Imaging live embryos (after temperature treatment)

Here we used 2 of the experimental temperature regimes used in the “Embryo lethality experiment” above, namely NN and EN. In short, we collected embryos at 24–25 °C (NN) or 29–30 °C (EN) for 1 h and then incubated the plate at the same temperature for another 2 h. Then, the embryos were bleached for 35–40 s, rinsed thoroughly with tap water, aligned with the dorsal side facing a 22 × 40 mm coverslip, covered with halocarbon oil, and immediately taken for microscopy. The embryos were recorded for at least 15 h, at 25 °C. Images were acquired on Leica SP8 DMi8 inverted confocal microscope using 20× glycerol objective (0.75NA), at 2 µm step-size in z, and a final x-y resolution of 0.568 µm/pixel. We recorded the time-lapse at 1 frame every 4 min and recorded up to 5 embryos in parallel.
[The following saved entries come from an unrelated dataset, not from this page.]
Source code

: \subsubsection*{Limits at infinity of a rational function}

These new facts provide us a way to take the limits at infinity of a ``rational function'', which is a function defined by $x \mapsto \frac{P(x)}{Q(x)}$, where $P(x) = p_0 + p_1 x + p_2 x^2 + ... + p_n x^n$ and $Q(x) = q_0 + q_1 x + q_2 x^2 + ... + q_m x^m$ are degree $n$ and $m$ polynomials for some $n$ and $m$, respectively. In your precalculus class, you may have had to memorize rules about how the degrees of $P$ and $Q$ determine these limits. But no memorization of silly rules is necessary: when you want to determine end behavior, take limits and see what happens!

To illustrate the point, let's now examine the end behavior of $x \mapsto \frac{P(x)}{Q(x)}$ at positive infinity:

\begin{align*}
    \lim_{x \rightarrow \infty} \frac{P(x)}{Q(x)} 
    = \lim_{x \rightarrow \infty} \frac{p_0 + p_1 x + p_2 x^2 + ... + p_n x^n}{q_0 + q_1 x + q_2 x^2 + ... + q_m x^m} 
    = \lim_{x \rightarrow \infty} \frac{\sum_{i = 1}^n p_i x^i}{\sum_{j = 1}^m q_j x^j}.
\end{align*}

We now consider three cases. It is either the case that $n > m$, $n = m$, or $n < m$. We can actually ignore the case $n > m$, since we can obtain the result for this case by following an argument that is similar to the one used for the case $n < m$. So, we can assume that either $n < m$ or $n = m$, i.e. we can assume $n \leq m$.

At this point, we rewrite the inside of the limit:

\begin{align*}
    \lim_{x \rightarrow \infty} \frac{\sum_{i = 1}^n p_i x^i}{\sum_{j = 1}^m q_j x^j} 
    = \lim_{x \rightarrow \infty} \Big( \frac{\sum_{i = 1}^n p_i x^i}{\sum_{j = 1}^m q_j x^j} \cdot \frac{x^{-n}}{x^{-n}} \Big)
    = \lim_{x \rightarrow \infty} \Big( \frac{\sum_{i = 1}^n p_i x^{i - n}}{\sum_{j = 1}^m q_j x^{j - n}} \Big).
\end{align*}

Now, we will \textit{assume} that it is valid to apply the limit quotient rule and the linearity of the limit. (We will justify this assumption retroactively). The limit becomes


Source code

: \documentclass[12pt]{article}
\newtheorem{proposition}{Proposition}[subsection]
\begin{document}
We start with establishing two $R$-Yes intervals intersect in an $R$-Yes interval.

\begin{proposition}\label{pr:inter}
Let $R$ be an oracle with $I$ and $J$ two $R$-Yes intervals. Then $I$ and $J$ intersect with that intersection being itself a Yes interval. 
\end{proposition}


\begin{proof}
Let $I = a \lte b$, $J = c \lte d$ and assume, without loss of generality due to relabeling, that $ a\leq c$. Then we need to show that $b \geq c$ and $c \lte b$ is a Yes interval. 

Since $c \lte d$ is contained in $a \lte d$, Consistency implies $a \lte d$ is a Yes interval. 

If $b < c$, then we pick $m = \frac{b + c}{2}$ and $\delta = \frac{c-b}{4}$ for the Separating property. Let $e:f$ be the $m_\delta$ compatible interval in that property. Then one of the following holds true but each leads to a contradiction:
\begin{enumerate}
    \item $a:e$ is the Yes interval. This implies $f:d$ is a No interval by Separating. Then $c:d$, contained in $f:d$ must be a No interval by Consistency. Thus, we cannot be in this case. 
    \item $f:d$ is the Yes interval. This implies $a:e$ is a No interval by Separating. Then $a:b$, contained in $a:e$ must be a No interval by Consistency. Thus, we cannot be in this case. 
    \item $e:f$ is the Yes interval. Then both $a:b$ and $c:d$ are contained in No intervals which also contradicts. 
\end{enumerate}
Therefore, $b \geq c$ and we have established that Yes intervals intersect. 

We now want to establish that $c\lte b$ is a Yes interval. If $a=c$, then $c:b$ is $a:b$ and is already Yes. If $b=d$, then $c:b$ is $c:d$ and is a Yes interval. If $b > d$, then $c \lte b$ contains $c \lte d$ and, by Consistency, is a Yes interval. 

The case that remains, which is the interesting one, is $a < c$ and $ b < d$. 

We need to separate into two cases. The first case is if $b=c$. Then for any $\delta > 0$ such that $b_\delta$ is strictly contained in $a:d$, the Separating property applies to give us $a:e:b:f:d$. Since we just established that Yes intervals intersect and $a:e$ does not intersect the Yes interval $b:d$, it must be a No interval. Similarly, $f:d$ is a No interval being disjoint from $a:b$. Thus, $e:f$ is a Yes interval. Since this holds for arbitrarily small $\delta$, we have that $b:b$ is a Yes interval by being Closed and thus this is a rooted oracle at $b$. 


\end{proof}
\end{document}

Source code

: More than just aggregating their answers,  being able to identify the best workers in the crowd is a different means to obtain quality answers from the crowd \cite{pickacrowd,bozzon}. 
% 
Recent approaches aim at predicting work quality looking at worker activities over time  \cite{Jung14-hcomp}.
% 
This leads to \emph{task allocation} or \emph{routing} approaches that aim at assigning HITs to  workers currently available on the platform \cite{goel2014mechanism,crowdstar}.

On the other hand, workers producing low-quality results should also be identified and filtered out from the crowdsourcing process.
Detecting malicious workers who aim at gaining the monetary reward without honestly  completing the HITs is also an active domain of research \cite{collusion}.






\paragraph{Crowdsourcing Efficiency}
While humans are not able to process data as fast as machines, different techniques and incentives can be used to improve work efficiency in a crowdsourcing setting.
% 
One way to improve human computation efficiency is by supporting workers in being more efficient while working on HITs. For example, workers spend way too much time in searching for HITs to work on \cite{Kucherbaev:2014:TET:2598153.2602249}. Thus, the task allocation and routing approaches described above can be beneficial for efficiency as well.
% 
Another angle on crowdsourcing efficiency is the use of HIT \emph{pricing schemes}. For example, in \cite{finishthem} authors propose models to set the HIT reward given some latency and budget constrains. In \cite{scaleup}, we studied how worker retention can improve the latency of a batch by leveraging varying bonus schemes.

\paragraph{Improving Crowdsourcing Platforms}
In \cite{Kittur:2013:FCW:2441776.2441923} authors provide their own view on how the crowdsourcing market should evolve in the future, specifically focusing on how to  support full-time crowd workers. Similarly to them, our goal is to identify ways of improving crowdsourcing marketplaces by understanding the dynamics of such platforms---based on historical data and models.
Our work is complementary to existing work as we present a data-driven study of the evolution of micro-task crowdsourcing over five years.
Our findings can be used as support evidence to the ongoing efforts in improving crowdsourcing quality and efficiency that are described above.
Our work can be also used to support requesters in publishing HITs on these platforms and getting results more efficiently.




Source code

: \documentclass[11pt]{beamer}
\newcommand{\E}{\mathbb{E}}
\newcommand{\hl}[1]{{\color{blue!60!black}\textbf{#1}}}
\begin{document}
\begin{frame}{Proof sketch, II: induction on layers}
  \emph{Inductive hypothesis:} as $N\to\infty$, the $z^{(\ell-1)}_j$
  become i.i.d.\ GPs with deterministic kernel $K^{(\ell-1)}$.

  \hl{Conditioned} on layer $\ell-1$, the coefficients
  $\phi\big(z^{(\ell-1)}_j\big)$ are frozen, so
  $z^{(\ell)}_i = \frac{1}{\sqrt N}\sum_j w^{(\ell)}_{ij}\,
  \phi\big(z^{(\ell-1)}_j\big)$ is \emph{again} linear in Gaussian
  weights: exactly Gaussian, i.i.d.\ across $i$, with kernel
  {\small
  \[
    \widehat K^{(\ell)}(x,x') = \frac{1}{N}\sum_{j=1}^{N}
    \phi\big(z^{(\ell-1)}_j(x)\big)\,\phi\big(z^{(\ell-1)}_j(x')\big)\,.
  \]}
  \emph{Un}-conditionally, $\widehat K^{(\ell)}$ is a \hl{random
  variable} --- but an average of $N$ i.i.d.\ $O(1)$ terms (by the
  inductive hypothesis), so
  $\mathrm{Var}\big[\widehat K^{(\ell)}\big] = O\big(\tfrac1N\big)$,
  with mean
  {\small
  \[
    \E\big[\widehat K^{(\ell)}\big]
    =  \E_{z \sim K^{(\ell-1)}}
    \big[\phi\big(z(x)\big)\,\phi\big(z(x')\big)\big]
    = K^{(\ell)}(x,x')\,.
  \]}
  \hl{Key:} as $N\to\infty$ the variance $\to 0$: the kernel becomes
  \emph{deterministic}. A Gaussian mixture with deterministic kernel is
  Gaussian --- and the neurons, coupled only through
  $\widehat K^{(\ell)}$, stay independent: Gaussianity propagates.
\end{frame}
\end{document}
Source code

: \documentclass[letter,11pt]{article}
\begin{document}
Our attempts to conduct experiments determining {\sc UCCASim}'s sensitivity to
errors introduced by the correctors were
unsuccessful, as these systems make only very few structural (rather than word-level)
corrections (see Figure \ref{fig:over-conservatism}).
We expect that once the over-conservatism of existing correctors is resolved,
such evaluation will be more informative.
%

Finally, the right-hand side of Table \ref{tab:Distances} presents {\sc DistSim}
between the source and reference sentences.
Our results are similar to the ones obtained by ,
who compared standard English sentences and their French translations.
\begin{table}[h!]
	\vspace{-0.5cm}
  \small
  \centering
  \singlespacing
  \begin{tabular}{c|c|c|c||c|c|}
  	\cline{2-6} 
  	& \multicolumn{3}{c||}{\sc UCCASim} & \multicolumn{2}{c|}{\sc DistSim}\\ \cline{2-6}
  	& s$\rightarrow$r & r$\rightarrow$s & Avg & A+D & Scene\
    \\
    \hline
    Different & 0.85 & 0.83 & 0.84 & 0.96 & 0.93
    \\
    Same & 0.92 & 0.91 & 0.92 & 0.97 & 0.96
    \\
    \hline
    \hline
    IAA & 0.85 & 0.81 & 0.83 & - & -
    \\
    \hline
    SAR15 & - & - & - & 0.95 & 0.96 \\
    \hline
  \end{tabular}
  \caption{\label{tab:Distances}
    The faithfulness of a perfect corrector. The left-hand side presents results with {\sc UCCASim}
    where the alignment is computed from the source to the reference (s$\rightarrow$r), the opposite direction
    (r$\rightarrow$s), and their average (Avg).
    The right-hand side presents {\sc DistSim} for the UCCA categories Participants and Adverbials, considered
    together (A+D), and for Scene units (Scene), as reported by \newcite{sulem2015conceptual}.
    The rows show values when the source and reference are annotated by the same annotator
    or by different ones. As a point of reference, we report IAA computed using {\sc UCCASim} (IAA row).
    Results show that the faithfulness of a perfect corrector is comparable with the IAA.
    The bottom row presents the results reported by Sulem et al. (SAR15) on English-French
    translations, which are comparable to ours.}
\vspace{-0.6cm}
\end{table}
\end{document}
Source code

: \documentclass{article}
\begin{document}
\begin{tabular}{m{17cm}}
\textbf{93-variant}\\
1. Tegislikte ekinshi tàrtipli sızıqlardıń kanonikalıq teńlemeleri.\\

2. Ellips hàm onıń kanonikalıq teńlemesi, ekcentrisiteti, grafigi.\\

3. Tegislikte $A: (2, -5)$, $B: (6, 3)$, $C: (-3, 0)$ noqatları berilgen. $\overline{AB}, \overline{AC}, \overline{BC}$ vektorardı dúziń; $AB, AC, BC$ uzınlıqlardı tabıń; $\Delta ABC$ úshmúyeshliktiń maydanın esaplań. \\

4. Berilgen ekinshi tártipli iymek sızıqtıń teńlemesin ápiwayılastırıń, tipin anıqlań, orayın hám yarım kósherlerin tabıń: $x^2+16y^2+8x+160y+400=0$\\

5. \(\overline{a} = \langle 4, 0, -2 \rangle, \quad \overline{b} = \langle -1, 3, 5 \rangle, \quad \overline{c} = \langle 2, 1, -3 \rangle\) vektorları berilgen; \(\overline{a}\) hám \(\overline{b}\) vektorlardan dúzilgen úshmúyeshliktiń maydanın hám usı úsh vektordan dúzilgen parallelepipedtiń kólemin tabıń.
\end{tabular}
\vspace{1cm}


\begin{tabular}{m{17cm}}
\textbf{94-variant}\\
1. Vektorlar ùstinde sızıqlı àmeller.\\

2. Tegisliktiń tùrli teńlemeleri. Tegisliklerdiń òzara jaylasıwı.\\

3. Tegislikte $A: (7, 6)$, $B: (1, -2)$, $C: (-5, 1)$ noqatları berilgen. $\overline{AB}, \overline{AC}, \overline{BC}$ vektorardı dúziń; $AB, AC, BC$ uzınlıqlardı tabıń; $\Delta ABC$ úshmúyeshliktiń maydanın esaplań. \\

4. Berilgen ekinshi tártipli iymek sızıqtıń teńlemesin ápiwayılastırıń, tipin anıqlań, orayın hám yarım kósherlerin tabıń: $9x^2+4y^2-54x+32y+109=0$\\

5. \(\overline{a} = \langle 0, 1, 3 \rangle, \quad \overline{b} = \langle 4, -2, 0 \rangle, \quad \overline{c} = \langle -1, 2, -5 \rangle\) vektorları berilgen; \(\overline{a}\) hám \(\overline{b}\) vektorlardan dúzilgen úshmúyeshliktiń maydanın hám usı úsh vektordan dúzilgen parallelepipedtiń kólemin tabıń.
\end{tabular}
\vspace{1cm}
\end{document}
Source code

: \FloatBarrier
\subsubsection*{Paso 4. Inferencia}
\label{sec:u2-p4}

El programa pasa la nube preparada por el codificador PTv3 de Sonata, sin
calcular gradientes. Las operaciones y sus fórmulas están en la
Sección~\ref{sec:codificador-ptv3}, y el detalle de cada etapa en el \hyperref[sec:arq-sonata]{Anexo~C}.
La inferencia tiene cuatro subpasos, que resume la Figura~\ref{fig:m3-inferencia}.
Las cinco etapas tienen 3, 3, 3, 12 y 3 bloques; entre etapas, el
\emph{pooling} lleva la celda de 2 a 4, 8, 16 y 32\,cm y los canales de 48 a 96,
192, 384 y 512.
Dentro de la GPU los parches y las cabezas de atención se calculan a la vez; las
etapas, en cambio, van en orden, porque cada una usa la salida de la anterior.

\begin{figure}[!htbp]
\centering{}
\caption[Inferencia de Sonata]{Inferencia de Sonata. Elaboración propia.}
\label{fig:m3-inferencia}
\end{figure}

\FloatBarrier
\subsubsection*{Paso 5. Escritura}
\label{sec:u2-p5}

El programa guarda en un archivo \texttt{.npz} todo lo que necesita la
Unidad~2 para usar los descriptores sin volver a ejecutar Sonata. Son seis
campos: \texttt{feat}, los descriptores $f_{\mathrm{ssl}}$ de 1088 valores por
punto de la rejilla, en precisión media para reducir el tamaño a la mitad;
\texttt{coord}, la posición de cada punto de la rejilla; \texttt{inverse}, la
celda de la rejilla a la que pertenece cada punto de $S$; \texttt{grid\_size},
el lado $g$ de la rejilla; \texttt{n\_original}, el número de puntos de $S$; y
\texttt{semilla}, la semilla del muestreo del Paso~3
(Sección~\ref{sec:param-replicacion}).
Imaging live embryos (at various temperatures)

We used four temperature regimes. We collected embryos for 1 h either at normal temperatures (22–23, 24–25, or 27–28 °C) or elevated temperature (29–30 °C). Collections at 22–23 °C (22 °C imaging) were done in the fly incubator; 24–25 °C (25 °C imaging) on the bench; 27–28 °C (28 °C imaging) or 29–30 °C (29 °C imaging) in a water bath, with embryo collection plate bottom in thermal contact with the heated water. Then, the embryos are bleached for 35–40 s, rinsed with tap water at the collection temperature, aligned on a 25 mm diameter coverslip with the central part of the embryo facing the coverslip on lateral or ventrolateral region, covered with halocarbon oil, and immediately transferred to the temperature controller setup from Warner Instruments (QR-40LP holder on QE-1HC heater/cooler, coupled to LCS-1 liquid cooling and CL-100 bipolar temperature controller, precision of ± 0.1 °C), pre-equilibrated to the experimental temperatures (22, 25, 28 or 29 °C). For the data in Figs. 3–7, 10, S1–5, imaging was performed on Leica SP5 DMI6000CS inverted confocal microscope using 40×/1.1 NA water objective, 1× digital zoom, 2 µm z-steps (20 planes), and 0.379 µm/pixel x-y resolution; acquiring images at 1 frame every 30 s, 1 min, or 2 min depending on whether 1, 2, or 3–4 embryos were recorded in parallel. For the data in Figs. 8 and 9, the imaging was performed on Zeiss LSM 700 inverted confocal microscope using 63×/1.2 NA water objective, 0.5× digital zoom, 2 µm z-steps (12 planes), and 0.198 µm/pixel x-y resolution; acquiring images at 1 frame every 30 s or 1 min depending on the signal strength for the genotype.

Imaging fixed embryos

We collected embryos for 3–4 h either at 24–25 °C (normal temperature) or 29–30 °C (elevated temperature). Collections at 24–25 °C were done on the bench top; 29–30 °C done in a water bath, with embryo collection agar plate bottom in thermal contact with the heated water. Then, the embryos were bleached for 40–45 s, rinsed with tap water, and fixed immediately. We only image and analyze the embryos that are before the gastrulation stage. We performed two types of experiments; one, whole-embryo nuclear imaging (Fig. 2); and two, half-embryo imaging of nuclei and F-actin (Fig. S6), using distinct fixation/staining protocols.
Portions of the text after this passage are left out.